• Action item: Tally the lines in the material below that hold the string "solución" and report the tally alone.

=== Begin Enclosure ===

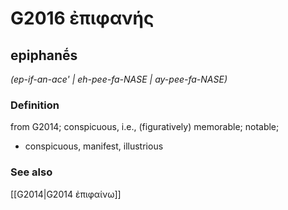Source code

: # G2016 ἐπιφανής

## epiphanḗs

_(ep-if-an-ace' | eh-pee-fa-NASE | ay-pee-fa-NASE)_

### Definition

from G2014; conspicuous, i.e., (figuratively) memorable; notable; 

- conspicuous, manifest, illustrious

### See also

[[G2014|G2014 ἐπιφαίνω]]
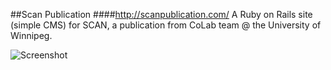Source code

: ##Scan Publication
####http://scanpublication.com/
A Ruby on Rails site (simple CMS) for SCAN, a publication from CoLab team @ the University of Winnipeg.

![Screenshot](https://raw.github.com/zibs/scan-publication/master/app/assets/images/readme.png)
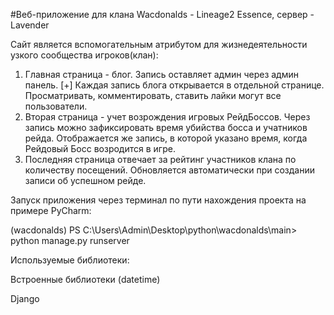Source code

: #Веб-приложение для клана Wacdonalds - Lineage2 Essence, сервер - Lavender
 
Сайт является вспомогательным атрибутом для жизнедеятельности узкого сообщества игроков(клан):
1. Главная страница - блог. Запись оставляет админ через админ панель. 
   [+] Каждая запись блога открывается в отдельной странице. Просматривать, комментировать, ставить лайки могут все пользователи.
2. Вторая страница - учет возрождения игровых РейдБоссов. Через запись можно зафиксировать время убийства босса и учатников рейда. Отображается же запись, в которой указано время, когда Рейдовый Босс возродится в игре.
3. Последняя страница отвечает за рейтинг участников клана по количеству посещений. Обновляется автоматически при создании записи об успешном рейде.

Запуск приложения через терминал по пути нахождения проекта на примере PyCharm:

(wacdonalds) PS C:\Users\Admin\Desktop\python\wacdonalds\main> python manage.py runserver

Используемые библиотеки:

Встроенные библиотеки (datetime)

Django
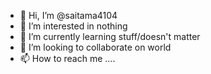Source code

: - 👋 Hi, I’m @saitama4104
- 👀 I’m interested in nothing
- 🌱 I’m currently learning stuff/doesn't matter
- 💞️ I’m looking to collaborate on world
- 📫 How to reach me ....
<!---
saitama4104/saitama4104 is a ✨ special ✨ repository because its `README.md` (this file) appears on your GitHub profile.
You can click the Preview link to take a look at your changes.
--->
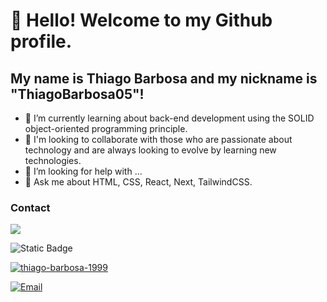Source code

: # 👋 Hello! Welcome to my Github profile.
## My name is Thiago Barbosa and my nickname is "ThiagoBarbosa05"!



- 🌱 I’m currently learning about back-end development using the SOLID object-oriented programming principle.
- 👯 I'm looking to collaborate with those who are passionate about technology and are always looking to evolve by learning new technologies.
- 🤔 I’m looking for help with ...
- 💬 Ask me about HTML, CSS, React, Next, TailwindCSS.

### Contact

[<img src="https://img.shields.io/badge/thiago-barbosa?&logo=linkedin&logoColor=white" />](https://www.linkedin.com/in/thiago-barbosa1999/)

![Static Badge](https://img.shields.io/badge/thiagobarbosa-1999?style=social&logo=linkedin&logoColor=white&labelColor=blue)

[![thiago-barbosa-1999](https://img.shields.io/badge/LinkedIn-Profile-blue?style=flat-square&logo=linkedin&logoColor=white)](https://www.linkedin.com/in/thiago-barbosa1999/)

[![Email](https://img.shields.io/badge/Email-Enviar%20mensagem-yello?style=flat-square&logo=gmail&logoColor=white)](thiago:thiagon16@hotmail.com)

=== End Enclosure ===
=== Begin Enclosure ===

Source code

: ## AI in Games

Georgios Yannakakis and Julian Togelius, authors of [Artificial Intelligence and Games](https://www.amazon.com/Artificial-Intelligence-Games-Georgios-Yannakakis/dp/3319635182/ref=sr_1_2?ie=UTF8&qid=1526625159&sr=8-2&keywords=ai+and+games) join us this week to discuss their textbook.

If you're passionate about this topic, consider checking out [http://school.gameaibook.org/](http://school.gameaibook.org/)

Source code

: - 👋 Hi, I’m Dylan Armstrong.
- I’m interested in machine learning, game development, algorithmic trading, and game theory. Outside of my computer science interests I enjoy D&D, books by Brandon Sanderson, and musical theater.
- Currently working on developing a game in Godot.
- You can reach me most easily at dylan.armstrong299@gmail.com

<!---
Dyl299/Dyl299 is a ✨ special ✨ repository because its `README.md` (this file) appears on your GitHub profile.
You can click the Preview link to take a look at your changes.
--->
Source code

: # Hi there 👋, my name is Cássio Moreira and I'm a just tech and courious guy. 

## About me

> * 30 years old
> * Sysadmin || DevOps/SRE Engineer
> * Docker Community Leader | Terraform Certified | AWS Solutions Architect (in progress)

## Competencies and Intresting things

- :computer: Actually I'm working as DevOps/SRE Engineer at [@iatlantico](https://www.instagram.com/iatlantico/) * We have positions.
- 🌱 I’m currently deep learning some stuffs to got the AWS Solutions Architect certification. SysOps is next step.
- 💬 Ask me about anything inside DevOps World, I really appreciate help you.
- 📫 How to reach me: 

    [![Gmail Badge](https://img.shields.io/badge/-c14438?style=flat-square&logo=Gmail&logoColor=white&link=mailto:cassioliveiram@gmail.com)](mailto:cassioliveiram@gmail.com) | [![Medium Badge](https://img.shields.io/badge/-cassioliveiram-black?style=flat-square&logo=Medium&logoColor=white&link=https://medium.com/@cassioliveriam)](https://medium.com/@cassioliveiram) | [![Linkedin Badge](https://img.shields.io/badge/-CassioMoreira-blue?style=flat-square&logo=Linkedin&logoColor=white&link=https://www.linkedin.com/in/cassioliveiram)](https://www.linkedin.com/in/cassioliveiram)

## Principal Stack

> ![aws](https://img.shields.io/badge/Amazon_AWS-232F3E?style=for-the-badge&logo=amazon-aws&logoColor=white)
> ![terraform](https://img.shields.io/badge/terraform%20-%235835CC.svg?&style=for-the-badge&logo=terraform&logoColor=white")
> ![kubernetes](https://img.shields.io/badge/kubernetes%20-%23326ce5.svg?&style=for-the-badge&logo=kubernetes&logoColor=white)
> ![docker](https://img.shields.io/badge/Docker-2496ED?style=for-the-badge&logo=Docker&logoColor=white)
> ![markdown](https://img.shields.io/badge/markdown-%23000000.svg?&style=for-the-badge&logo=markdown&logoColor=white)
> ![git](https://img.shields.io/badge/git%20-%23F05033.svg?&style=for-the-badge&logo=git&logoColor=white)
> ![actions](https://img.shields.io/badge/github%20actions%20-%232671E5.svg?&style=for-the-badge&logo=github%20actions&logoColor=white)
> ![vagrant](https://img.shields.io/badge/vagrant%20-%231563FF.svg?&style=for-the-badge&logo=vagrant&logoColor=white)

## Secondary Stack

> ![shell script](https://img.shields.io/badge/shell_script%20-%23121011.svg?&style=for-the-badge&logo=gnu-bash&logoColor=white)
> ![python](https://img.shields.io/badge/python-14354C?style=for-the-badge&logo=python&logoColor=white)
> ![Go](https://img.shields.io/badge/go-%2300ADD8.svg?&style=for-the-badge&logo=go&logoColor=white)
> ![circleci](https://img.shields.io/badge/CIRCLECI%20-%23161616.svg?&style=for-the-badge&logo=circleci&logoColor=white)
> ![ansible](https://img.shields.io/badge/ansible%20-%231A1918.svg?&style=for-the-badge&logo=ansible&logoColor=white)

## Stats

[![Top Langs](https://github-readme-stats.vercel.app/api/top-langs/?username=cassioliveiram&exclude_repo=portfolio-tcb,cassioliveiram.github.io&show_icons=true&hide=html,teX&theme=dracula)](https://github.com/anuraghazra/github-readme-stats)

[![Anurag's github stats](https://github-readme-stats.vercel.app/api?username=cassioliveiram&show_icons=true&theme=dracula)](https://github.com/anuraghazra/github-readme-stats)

=== End Enclosure ===
=== Begin Enclosure ===

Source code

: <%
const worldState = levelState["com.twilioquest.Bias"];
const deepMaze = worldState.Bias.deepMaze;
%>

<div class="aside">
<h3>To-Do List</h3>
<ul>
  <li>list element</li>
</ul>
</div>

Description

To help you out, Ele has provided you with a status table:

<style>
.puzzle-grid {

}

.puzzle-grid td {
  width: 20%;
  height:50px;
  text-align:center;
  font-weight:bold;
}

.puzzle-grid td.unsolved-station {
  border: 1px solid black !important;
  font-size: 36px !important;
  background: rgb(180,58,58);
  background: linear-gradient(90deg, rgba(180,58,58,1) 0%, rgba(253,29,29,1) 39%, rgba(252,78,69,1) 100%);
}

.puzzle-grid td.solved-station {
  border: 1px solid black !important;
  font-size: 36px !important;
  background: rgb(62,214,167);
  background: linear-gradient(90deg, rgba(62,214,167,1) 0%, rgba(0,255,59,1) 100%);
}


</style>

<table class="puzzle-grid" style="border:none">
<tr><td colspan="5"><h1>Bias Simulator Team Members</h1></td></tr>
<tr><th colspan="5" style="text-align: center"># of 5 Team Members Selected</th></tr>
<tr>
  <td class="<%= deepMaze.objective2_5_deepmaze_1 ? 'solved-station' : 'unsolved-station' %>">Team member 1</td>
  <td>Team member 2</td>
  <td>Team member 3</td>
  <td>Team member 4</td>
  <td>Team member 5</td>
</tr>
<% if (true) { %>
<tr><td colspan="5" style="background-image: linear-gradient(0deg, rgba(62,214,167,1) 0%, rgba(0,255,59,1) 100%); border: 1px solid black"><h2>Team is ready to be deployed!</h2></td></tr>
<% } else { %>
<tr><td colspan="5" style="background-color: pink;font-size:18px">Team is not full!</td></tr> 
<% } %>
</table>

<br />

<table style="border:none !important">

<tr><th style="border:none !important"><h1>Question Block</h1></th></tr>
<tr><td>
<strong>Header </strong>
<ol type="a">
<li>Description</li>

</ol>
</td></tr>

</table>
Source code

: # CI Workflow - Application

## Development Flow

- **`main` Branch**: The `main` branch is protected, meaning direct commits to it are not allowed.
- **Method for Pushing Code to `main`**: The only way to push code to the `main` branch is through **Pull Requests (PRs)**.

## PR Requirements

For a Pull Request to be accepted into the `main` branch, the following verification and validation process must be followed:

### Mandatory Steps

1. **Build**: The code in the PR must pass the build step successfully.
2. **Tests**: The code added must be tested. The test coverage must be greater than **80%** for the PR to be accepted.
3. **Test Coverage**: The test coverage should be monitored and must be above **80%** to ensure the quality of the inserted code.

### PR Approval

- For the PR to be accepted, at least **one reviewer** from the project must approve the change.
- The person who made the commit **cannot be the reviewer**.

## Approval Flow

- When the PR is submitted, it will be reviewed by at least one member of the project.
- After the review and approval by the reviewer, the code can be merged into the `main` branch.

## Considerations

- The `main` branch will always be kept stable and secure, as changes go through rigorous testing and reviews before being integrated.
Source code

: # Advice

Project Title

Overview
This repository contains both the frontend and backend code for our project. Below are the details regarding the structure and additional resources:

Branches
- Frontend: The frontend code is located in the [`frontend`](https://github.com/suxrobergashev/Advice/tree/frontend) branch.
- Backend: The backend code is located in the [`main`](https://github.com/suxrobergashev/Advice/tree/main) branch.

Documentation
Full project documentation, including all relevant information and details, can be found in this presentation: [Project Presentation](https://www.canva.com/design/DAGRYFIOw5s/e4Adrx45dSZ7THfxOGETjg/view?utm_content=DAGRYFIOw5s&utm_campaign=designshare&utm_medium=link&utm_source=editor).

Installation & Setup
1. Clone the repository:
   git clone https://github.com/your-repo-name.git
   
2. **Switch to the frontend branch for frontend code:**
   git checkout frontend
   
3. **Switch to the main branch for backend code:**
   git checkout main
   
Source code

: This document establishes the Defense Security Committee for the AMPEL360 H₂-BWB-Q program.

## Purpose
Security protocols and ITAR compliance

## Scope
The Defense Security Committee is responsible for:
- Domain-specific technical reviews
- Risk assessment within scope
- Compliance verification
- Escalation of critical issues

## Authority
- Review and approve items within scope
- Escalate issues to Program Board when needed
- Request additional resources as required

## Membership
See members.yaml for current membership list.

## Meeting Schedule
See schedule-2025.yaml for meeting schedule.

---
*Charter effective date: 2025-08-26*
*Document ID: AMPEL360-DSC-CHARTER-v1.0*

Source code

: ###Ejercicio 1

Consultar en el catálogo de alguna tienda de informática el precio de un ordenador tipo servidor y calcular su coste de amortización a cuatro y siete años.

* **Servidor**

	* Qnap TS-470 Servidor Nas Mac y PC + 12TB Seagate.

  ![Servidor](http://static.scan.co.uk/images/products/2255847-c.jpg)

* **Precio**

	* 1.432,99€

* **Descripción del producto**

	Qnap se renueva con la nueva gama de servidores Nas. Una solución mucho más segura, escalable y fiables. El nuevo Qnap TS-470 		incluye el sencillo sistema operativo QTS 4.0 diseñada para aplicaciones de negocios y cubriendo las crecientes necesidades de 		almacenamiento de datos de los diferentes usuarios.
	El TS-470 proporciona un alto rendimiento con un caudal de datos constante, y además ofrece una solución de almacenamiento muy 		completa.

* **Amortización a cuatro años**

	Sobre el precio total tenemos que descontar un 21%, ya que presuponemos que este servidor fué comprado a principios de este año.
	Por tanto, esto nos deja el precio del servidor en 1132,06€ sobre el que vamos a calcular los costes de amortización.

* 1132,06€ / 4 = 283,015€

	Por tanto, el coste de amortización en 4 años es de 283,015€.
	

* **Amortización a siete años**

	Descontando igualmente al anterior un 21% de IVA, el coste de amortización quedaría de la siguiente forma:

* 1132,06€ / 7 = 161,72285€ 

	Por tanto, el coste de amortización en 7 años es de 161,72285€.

=== End Enclosure ===

• Final answer: 2